Late last year, Brigadier General John Nichols, Commander of the 509th Bomb Wing at Whiteman Air Force Base, faced a recurring safety issue on the B-2 Spirit Stealth Bomber. An in-flight emergency had forced a B-2 training mission into an unplanned landing. The ensuing investigation revealed that a set of switches inside the cockpit had inadvertently been moved on several occasions, causing an Airframe Mounted Accessory Drive (generator and hydraulics) to decouple from its associated engine in flight.
Although the highly skilled pilots handled the emergency deftly, General Nichols sought an immediate and permanent solution. Operating under the Air Force Global Strike Command directives to “innovate, partner, reduce costs, move fast and solve problems,” General Nichols tapped an unexpected partner—the Knob Noster school district and its robotics team—to address the problem.
The Knob Noster students were prepared for the challenge. Chris Adams teaches Project Lead The Way engineering courses and is Head Coach for Stealth Panther Robotics 6424, the school’s FIRST Robotics Competition team. He presented the Air Force’s challenge to students in his PLTW courses and to the robotics team.
Armed with computer-aided drafting and design (CADD), a heavily modified classroom 3D printer, and a vacuum chamber from a FoodSaver vacuum canning system, over the next 72 hours the team rapidly designed, printed and tested multiple prototypes.
Team 6424 was invited to the B-2 flight simulator where they met with Whiteman Air Force Base leadership, B-2 pilots and mechanical engineers to test their designs. The students received valuable feedback from the very people their solution would affect and integrated that feedback into to their final solution.

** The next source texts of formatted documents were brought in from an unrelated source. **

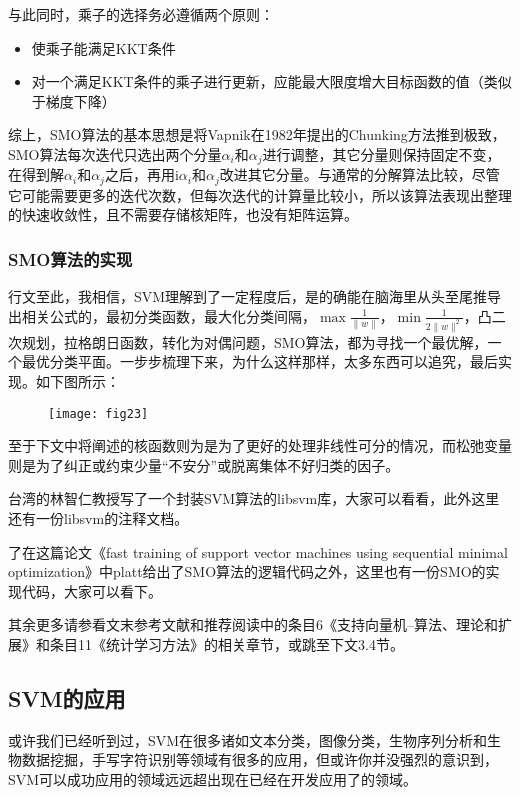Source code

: \documentclass[a4paper,12pt]{article}
\begin{document}
与此同时，乘子的选择务必遵循两个原则：
 \begin{itemize}
  \item 使乘子能满足KKT条件
 \item 对一个满足KKT条件的乘子进行更新，应能最大限度增大目标函数的值（类似于梯度下降）
 \end{itemize}
 
 综上，SMO算法的基本思想是将Vapnik在1982年提出的Chunking方法推到极致，SMO算法每次迭代只选出两个分量$\alpha_i$和$\alpha_j$进行调整，其它分量则保持固定不变，在得到解$\alpha_i$和$\alpha_j$之后，再用i$\alpha_i$和$\alpha_j$改进其它分量。与通常的分解算法比较，尽管它可能需要更多的迭代次数，但每次迭代的计算量比较小，所以该算法表现出整理的快速收敛性，且不需要存储核矩阵，也没有矩阵运算。

 \subsubsection{SMO算法的实现}
 行文至此，我相信，SVM理解到了一定程度后，是的确能在脑海里从头至尾推导出相关公式的，最初分类函数，最大化分类间隔，$\max\frac{1}{\|w\|}$，$\min\frac{1}{2\|w\|^2}$，凸二次规划，拉格朗日函数，转化为对偶问题，SMO算法，都为寻找一个最优解，一个最优分类平面。一步步梳理下来，为什么这样那样，太多东西可以追究，最后实现。如下图所示：
\begin{figure}[H]
  \centering
  \texttt{[image: fig23]}
\end{figure}
至于下文中将阐述的核函数则为是为了更好的处理非线性可分的情况，而松弛变量则是为了纠正或约束少量“不安分”或脱离集体不好归类的因子。

台湾的林智仁教授写了一个封装SVM算法的libsvm库，大家可以看看，此外这里还有一份libsvm的注释文档。

了在这篇论文《fast training of support vector machines using sequential minimal optimization》中platt给出了SMO算法的逻辑代码之外，这里也有一份SMO的实现代码，大家可以看下。

其余更多请参看文末参考文献和推荐阅读中的条目6《支持向量机--算法、理论和扩展》和条目11《统计学习方法》的相关章节，或跳至下文3.4节。

\subsection{SVM的应用}

或许我们已经听到过，SVM在很多诸如文本分类，图像分类，生物序列分析和生物数据挖掘，手写字符识别等领域有很多的应用，但或许你并没强烈的意识到，SVM可以成功应用的领域远远超出现在已经在开发应用了的领域。
\end{document}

With several more refinements, the Version 8 prototype and design was submitted to the Air Force and was approved Nov. 4, 2018. Taking a page from their robotics season playbook and PLTW engineering classes, Team 6424’s focus shifted to rapid manufacturing. The team ran its 3D printer 24/7 for the next three weeks to manufacture over 35 final devices now in use in every B-2 and training simulators.
The power of a STEM Learning Ecosystem
Martha McCabe, Executive Director of the KC STEM Alliance, says the story is a wonderful illustration of the power of a STEM learning ecosystem.
“Knob Noster offers two best-practice STEM (science, technology, engineering and math) programs to its students—PLTW curriculum in school and FIRST Robotics after school,” McCabe said. “And because the school district, the community and its major industry—the Air Force Base—all work together in a connected and meaningful way, the students get to translate what they’re learning in the classroom into real problem solving.”
STEM learning ecosystems are part of a national effort to engage young people in science, technology, engineering and math through strong interconnected community networks.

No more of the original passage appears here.